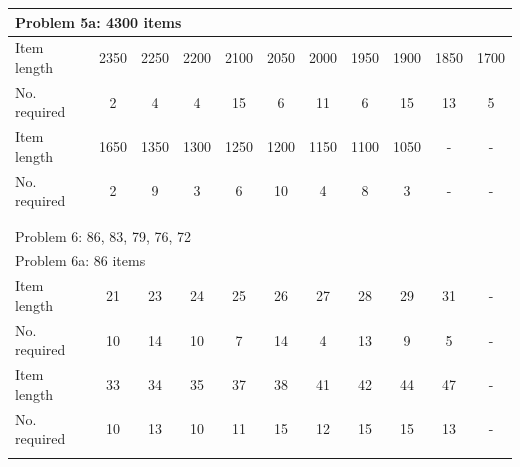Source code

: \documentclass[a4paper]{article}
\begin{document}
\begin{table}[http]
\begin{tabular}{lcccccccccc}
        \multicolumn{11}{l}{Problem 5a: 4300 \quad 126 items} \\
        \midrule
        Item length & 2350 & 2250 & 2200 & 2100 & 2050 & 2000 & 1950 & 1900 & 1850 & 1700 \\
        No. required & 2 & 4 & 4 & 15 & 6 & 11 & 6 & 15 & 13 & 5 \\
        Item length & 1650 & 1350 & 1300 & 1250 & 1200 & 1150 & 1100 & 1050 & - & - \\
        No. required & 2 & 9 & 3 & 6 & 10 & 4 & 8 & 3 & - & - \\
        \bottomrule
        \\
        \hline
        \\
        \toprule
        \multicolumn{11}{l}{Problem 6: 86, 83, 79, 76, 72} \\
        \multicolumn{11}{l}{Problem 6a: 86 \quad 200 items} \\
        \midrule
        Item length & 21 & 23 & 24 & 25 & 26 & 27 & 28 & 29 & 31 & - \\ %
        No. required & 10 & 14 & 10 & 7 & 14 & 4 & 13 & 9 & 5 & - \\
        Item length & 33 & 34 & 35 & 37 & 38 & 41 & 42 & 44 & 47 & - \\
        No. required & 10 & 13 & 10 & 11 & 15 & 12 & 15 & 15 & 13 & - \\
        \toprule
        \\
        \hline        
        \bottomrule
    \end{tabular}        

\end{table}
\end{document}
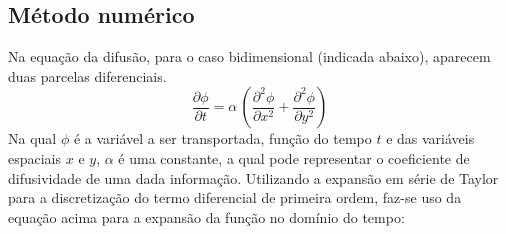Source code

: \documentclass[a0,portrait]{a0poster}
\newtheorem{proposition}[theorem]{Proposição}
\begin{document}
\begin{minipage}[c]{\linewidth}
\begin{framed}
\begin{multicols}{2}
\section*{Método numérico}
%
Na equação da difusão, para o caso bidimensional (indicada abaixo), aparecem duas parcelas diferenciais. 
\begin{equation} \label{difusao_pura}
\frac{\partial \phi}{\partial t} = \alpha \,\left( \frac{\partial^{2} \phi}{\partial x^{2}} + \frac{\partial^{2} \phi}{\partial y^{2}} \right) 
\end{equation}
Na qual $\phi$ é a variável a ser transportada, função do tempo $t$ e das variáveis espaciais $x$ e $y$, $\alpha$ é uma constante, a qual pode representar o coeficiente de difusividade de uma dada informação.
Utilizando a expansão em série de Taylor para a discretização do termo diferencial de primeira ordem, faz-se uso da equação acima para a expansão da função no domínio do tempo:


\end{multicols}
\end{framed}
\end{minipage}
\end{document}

### What the task requires
The records above are to be duplicated exactly, pictures left out.

### Output of the task
Source code

: \documentclass[a4paper]{article}
\begin{document}
\begin{table}[http]
\begin{tabular}{lcccccccccc}
        \multicolumn{11}{l}{Problem 5a: 4300 \quad 126 items} \\
        \midrule
        Item length & 2350 & 2250 & 2200 & 2100 & 2050 & 2000 & 1950 & 1900 & 1850 & 1700 \\
        No. required & 2 & 4 & 4 & 15 & 6 & 11 & 6 & 15 & 13 & 5 \\
        Item length & 1650 & 1350 & 1300 & 1250 & 1200 & 1150 & 1100 & 1050 & - & - \\
        No. required & 2 & 9 & 3 & 6 & 10 & 4 & 8 & 3 & - & - \\
        \bottomrule
        \\
        \hline
        \\
        \toprule
        \multicolumn{11}{l}{Problem 6: 86, 83, 79, 76, 72} \\
        \multicolumn{11}{l}{Problem 6a: 86 \quad 200 items} \\
        \midrule
        Item length & 21 & 23 & 24 & 25 & 26 & 27 & 28 & 29 & 31 & - \\ %
        No. required & 10 & 14 & 10 & 7 & 14 & 4 & 13 & 9 & 5 & - \\
        Item length & 33 & 34 & 35 & 37 & 38 & 41 & 42 & 44 & 47 & - \\
        No. required & 10 & 13 & 10 & 11 & 15 & 12 & 15 & 15 & 13 & - \\
        \toprule
        \\
        \hline        
        \bottomrule
    \end{tabular}        

\end{table}
\end{document}
Source code

: \documentclass[a0,portrait]{a0poster}
\newtheorem{proposition}[theorem]{Proposição}
\begin{document}
\begin{minipage}[c]{\linewidth}
\begin{framed}
\begin{multicols}{2}
\section*{Método numérico}
%
Na equação da difusão, para o caso bidimensional (indicada abaixo), aparecem duas parcelas diferenciais. 
\begin{equation} \label{difusao_pura}
\frac{\partial \phi}{\partial t} = \alpha \,\left( \frac{\partial^{2} \phi}{\partial x^{2}} + \frac{\partial^{2} \phi}{\partial y^{2}} \right) 
\end{equation}
Na qual $\phi$ é a variável a ser transportada, função do tempo $t$ e das variáveis espaciais $x$ e $y$, $\alpha$ é uma constante, a qual pode representar o coeficiente de difusividade de uma dada informação.
Utilizando a expansão em série de Taylor para a discretização do termo diferencial de primeira ordem, faz-se uso da equação acima para a expansão da função no domínio do tempo:


\end{multicols}
\end{framed}
\end{minipage}
\end{document}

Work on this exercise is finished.